Illinois CompGen and Harvard T. H. Chan School of Public Health join forces for a detailed review of Isaac, Illumina’s variant calling workflow


The pace of implementing personalized medicine is increasing. Genomics facilities across the country will likely face the challenge of sequencing hundreds of individual genomes per day in the near future.

With this vast amount of data, current practices in genomic analysis pose serious computational challenges. Therefore, efforts in both academia and the private sector have focused on developing alternative workflows that may substantially reduce the computational cost per genome.

Illinois CompGen and Harvard review Illumina's Isaac workflow

One kind of genomic analyses that is particularly prevalent, called variant calling, aims to find genetic differences (variants) between an individual and a population average. These variants could potentially be linked to disease predisposition and other phenotypic features, which is helpful in a range of applications, from targeted drug therapies to selective crop breeding.

Isaac is an “ultra-fast” variant calling workflow, designed by Illumina, Inc., and claims to be six times faster than BWA-GATK—a trusted open-source alternative —with comparable sensitivity and specificity.

Researchers in the Computational Genomics Initiative (CompGen) at Illinois teamed up with the Harvard Chan School to perform an independent review of Isaac, focusing on its accuracy of retrieving variant calls.

“Isaac is indeed quite fast, providing variant calls in just a few hours on a single, but powerful server,” said Liudmila Sergeevna Mainzer, a research assistant professor for CompGen.

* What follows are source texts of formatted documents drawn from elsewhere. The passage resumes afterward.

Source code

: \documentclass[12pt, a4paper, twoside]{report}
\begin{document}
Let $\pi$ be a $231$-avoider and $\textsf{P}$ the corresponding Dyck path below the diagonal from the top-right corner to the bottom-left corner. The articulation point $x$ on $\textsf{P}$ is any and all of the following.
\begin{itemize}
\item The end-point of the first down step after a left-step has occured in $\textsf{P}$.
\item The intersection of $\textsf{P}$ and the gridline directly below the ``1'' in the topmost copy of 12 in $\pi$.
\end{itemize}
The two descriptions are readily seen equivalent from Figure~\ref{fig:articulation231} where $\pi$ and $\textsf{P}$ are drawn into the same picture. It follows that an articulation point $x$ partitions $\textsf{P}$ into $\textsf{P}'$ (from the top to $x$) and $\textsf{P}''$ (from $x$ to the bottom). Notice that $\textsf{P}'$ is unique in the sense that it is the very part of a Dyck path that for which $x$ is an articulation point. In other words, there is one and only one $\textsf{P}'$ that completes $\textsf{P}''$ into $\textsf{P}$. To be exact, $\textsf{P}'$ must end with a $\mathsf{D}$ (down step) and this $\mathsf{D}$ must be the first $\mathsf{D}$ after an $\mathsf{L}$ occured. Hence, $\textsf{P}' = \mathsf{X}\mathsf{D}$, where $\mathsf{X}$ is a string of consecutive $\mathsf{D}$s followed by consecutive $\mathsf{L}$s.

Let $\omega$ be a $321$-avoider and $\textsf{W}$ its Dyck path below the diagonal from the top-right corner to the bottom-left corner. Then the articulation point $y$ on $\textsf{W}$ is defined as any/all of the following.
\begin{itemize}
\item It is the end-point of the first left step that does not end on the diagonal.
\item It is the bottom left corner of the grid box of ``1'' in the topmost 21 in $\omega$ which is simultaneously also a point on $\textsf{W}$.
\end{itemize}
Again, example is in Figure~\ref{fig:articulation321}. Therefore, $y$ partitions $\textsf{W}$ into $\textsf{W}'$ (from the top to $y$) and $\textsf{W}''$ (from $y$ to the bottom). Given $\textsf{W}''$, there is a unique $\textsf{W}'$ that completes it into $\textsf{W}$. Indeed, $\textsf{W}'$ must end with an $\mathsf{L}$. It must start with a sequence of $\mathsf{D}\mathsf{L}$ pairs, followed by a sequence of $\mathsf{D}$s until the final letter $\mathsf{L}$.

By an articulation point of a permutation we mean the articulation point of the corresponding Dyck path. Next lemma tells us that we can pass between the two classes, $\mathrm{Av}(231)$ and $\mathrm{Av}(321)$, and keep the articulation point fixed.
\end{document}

The accuracy results suggest that the Isaac workflow has undergone substantial improvement across several versions in the last year. The call accuracy is especially high on the standard benchmarking genome NA12878. However, the accuracy drops on other data, and exomes tend to have a high fraction of false positive calls.

The researchers published the results in a report that includes information about accuracy measurements across many datasets, performance metrics, some command-line parameters and documentation.